CHP’li Muratpaşa (Antalya) Belediye Başkanı Ümit Uysal 26 Eylül 2024 günü sosyal medya hesaplarından manifesto gibi bir metin yayınlamıştı.

O gün o metni kaydettim ve not defterime “Ümit Uysal’a açıkladığı metni sor” diye yazdım (Malum yaş aldıkça unutkanlık da artıyor).

Ancak gündemin yoğunluğu nedeniyle bunu vakitlice yapamadım.

Önceki gün nihayet Uysal’ı aradım ve açık açık bu manifestonun anlamını sordum.

Özellikle de “CHP Genel Başkanlığı ve parti yönetiminin toplumun tamamını yeni bir başlangıç için organize edecek ortalamada etkili, bilgili, inanmış ve tamamen ülke sorunlarına odaklanan bir görünüm içinde olması beklenmektedir” ifadesini...

Uysal, lafı dolandırmadı ve şu yanıtı verdi:

“Partimizin toplumun üzerinde ittifak ettiği tamamen ülkenin sorunlarına odaklı bir çatıya dönüşmesi gerekiyor.

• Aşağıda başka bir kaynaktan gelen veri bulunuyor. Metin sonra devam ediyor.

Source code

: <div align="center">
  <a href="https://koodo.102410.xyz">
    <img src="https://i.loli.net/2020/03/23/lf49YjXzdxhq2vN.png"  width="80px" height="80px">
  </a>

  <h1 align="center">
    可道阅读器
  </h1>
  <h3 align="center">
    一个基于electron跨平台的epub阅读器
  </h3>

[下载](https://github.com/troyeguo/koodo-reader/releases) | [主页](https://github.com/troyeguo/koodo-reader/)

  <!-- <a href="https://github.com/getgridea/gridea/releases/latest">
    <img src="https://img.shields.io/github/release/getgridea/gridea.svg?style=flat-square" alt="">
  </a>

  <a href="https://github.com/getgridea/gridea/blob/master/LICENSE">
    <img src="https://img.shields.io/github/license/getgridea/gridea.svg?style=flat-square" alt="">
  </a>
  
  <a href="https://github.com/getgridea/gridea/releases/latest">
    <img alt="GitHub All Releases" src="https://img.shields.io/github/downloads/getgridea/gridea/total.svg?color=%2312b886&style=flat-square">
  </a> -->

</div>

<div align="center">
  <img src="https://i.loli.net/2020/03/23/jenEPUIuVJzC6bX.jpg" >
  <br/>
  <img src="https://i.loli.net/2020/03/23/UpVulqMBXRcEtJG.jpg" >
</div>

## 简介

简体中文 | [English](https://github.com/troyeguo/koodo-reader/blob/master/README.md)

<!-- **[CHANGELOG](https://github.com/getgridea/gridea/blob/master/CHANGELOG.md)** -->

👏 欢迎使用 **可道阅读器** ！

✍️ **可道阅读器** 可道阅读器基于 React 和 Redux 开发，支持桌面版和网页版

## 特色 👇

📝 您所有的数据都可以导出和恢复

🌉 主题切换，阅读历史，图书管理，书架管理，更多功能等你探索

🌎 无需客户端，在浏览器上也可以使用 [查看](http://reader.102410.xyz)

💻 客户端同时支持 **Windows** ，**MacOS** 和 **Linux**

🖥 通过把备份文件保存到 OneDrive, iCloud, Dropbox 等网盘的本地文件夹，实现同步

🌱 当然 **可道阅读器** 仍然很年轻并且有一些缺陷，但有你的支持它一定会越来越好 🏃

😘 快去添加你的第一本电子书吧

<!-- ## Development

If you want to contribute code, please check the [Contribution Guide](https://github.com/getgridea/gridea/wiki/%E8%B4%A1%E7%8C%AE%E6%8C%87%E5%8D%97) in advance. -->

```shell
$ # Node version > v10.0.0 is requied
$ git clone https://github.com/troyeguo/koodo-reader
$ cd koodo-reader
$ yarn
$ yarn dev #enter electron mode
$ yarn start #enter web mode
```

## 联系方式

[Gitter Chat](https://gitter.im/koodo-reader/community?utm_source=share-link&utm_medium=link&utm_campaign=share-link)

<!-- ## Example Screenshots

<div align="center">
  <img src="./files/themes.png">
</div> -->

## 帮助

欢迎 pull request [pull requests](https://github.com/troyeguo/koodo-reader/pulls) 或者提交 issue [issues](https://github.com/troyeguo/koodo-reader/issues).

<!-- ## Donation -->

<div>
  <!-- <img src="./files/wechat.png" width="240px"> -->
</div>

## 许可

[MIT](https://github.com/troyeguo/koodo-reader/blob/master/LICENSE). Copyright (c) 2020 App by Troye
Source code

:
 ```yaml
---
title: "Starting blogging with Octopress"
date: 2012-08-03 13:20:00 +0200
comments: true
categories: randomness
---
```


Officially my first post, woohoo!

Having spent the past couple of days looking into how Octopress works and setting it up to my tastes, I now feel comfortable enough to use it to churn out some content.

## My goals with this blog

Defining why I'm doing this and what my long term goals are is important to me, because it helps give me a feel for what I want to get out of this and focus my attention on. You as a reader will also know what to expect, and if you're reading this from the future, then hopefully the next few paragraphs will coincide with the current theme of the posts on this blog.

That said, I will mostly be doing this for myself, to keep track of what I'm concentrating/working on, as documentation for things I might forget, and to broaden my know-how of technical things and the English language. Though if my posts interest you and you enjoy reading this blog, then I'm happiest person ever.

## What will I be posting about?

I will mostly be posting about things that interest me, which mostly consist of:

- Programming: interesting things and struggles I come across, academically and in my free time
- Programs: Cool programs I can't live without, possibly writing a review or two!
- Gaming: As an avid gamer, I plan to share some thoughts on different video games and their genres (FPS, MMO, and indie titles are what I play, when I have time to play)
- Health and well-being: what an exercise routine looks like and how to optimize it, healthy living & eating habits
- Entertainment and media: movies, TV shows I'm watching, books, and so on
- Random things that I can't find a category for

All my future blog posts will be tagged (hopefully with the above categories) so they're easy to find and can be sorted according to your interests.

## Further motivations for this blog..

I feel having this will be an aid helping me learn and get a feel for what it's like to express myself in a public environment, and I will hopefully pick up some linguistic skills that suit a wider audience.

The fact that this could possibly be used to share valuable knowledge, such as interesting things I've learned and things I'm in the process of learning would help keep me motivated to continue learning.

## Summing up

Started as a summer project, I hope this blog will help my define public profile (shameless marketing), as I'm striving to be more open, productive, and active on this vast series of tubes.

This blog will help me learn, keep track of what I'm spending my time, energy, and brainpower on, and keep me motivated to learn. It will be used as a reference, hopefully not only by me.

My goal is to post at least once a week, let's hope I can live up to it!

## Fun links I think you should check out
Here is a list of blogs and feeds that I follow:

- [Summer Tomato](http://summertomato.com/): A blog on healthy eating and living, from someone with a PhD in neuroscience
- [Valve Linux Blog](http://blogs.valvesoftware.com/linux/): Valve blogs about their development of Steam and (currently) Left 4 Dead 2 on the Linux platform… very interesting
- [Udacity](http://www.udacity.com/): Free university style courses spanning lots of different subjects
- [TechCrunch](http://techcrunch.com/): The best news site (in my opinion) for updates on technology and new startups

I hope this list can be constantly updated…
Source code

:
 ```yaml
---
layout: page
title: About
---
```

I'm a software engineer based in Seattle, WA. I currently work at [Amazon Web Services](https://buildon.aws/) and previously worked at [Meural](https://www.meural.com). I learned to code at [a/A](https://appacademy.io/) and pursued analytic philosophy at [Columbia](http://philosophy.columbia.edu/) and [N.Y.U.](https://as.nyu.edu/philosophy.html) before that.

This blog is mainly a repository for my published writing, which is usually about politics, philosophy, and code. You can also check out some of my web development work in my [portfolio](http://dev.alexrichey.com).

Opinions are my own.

Mevcut sistemde iktidara gelmemiz için yüzde elliyi geçmemiz gerekiyor, Parlamento çoğunluğunu almamız için takriben yüzde 46-47 oya ulaşmamız lazım...

Olası adayımızın kimliğini tartıştırmak yanlış olduğu gibi, salt adayın popülaritesine veya o partiden, bu partiden gelecek oylara bel bağlamak da doğru değil.

Partimizi, iktidarın örselediği, sorunlara boğduğu seçmen tablosunun genel tercihinin odağına konumlandırmak, iktidar yürüyüşümüze güçlü bir ivme kazandırmak için, 32 yıllık deneyim ve birikimimi partimin ve partilimin hizmetine sunacağım.

Demokratik hakkımı kullanarak olağan ya da olağanüstü seçimli ilk kurultayda Cumhuriyet Halk Partisi Genel Başkanlığına aday olacağım.”

Ankara Hukuk mezunu bir hukukçu olan Uysal’ı uzun zamandır takip ediyorum. Başarılı bir başkan olduğunu düşünüyorum. Halkla kurduğu bağ da takdire şayan. Ayrıca entelektüel kapasitesi yüksek bir aydın.

Siyasi partilerdeki bu delege sisteminde, mevcut tüzükle aday olabilir mi olabilirse ne kadar destek bulur bilmiyorum.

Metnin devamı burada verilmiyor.